#### [BRIEF]
Look through the lines below for the word "menos", and copy every line that has it.

Dataset items:
-------------------------
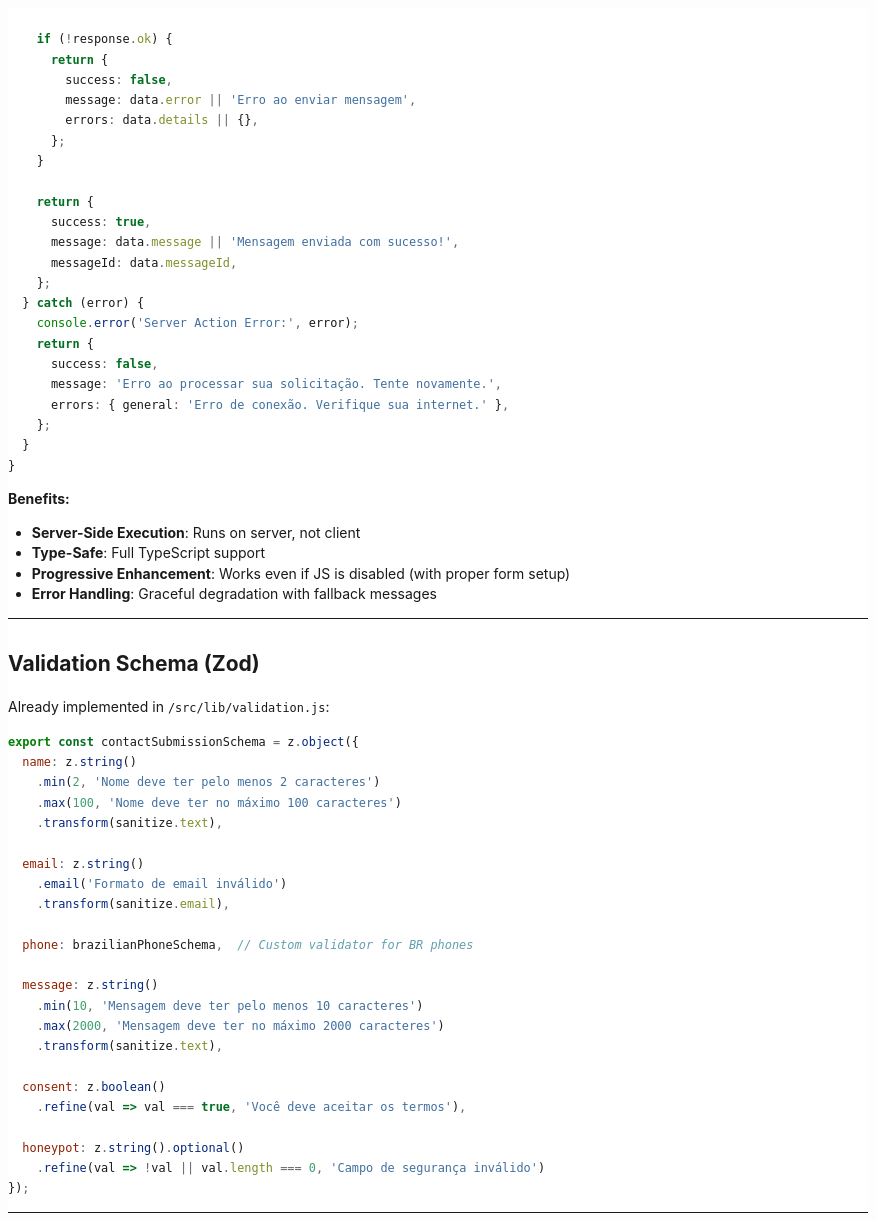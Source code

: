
```typescript

    if (!response.ok) {
      return {
        success: false,
        message: data.error || 'Erro ao enviar mensagem',
        errors: data.details || {},
      };
    }

    return {
      success: true,
      message: data.message || 'Mensagem enviada com sucesso!',
      messageId: data.messageId,
    };
  } catch (error) {
    console.error('Server Action Error:', error);
    return {
      success: false,
      message: 'Erro ao processar sua solicitação. Tente novamente.',
      errors: { general: 'Erro de conexão. Verifique sua internet.' },
    };
  }
}
```

**Benefits:**
- **Server-Side Execution**: Runs on server, not client
- **Type-Safe**: Full TypeScript support
- **Progressive Enhancement**: Works even if JS is disabled (with proper form setup)
- **Error Handling**: Graceful degradation with fallback messages

---

## Validation Schema (Zod)

Already implemented in `/src/lib/validation.js`:

```javascript
export const contactSubmissionSchema = z.object({
  name: z.string()
    .min(2, 'Nome deve ter pelo menos 2 caracteres')
    .max(100, 'Nome deve ter no máximo 100 caracteres')
    .transform(sanitize.text),
    
  email: z.string()
    .email('Formato de email inválido')
    .transform(sanitize.email),
    
  phone: brazilianPhoneSchema,  // Custom validator for BR phones
  
  message: z.string()
    .min(10, 'Mensagem deve ter pelo menos 10 caracteres')
    .max(2000, 'Mensagem deve ter no máximo 2000 caracteres')
    .transform(sanitize.text),
    
  consent: z.boolean()
    .refine(val => val === true, 'Você deve aceitar os termos'),
    
  honeypot: z.string().optional()
    .refine(val => !val || val.length === 0, 'Campo de segurança inválido')
});
```

---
-------------------------
#### [SOLUTION FOR THIS EXERCISE]
    .min(2, 'Nome deve ter pelo menos 2 caracteres')
    .min(10, 'Mensagem deve ter pelo menos 10 caracteres')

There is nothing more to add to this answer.